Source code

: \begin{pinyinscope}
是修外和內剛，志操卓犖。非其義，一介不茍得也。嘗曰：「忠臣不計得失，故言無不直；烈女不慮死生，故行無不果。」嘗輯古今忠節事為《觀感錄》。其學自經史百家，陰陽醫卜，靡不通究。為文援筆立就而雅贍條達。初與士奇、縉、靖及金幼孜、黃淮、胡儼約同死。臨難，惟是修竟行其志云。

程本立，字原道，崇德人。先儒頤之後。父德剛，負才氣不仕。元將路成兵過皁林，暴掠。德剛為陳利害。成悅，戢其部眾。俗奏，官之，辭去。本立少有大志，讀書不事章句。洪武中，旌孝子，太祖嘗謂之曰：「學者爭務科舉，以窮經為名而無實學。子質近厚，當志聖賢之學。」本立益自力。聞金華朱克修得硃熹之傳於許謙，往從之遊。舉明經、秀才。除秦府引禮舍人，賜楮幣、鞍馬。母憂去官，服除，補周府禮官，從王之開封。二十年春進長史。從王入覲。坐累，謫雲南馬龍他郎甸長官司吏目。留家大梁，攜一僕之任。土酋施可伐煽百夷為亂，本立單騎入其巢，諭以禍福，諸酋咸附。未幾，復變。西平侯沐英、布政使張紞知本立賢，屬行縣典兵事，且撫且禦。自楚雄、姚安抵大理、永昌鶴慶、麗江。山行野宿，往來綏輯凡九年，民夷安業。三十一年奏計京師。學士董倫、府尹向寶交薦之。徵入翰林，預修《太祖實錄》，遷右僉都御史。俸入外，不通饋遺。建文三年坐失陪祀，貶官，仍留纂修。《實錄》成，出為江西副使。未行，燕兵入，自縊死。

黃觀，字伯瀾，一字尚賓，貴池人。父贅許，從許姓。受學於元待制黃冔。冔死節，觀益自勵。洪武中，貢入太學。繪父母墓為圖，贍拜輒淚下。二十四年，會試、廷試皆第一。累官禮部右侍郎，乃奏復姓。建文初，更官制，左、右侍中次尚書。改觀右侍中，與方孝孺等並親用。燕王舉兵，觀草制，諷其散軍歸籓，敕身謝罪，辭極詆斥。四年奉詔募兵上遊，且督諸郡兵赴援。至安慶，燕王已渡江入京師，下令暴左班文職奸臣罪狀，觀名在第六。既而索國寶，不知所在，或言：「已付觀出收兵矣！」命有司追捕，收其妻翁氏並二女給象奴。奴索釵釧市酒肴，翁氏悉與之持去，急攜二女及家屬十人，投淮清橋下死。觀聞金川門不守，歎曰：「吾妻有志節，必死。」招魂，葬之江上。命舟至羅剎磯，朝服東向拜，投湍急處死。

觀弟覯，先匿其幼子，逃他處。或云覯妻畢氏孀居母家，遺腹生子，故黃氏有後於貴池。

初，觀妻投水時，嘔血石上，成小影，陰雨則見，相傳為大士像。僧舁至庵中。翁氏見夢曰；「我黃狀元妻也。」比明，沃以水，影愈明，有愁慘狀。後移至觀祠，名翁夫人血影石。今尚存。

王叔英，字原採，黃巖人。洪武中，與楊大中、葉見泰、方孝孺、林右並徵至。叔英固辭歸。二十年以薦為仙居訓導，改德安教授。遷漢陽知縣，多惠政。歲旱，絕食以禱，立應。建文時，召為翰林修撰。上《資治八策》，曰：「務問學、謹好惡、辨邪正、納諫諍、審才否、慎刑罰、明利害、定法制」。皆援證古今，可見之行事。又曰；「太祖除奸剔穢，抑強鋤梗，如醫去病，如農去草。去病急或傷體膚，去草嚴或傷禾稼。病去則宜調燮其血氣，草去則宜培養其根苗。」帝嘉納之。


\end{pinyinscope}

--*--

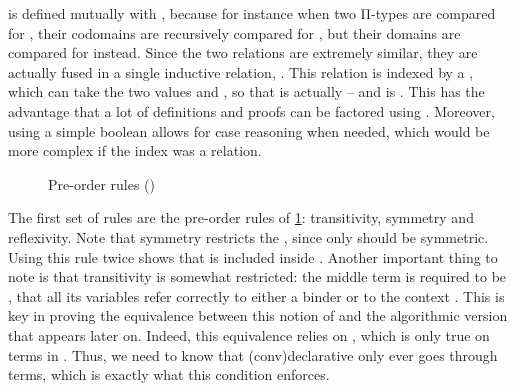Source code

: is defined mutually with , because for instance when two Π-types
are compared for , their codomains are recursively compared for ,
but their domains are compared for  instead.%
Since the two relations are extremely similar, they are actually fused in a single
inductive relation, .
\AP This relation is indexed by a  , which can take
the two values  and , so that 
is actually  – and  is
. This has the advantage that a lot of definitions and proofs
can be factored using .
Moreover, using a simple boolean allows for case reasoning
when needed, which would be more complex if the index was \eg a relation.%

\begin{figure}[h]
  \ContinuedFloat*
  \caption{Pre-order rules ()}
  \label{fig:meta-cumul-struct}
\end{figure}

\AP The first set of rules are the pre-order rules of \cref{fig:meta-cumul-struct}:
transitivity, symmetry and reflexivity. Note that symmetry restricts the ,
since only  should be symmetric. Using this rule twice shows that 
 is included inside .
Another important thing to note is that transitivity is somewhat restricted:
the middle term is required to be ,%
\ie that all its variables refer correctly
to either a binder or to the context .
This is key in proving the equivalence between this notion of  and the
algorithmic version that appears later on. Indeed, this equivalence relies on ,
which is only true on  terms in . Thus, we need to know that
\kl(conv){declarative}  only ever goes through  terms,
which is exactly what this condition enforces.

--*--

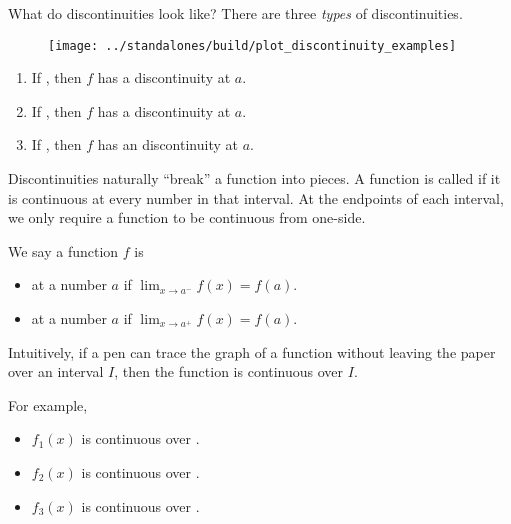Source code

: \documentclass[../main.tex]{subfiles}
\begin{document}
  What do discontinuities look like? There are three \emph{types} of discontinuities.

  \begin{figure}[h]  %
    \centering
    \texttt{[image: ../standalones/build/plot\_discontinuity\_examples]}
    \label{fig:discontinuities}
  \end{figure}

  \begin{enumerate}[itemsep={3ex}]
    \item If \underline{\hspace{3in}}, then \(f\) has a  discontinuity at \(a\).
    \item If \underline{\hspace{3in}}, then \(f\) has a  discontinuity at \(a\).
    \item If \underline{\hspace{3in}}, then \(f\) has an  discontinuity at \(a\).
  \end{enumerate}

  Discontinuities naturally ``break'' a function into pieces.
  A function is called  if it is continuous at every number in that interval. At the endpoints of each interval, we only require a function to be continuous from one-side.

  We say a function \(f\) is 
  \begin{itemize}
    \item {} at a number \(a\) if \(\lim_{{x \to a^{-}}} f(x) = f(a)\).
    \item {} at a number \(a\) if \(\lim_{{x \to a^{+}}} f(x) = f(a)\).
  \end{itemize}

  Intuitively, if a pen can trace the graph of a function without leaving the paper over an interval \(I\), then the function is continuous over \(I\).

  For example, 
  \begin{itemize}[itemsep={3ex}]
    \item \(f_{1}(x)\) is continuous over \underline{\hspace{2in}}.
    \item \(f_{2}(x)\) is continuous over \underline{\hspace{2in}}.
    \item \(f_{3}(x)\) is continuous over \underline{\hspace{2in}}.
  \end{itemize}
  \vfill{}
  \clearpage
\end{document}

--*--

#### EXERCISE
Find where the line with "Moreover, using a" sits in the material above, then copy exactly from it through the line with "which is exactly". Add no other line.

#### SOLUTION FOR THIS TASK
Moreover, using a simple boolean allows for case reasoning
when needed, which would be more complex if the index was \eg a relation.%

\begin{figure}[h]
  \ContinuedFloat*
  \caption{Pre-order rules ()}
  \label{fig:meta-cumul-struct}
\end{figure}

\AP The first set of rules are the pre-order rules of \cref{fig:meta-cumul-struct}:
transitivity, symmetry and reflexivity. Note that symmetry restricts the ,
since only  should be symmetric. Using this rule twice shows that 
 is included inside .
Another important thing to note is that transitivity is somewhat restricted:
the middle term is required to be ,%
\ie that all its variables refer correctly
to either a binder or to the context .
This is key in proving the equivalence between this notion of  and the
algorithmic version that appears later on. Indeed, this equivalence relies on ,
which is only true on  terms in . Thus, we need to know that
\kl(conv){declarative}  only ever goes through  terms,
which is exactly what this condition enforces.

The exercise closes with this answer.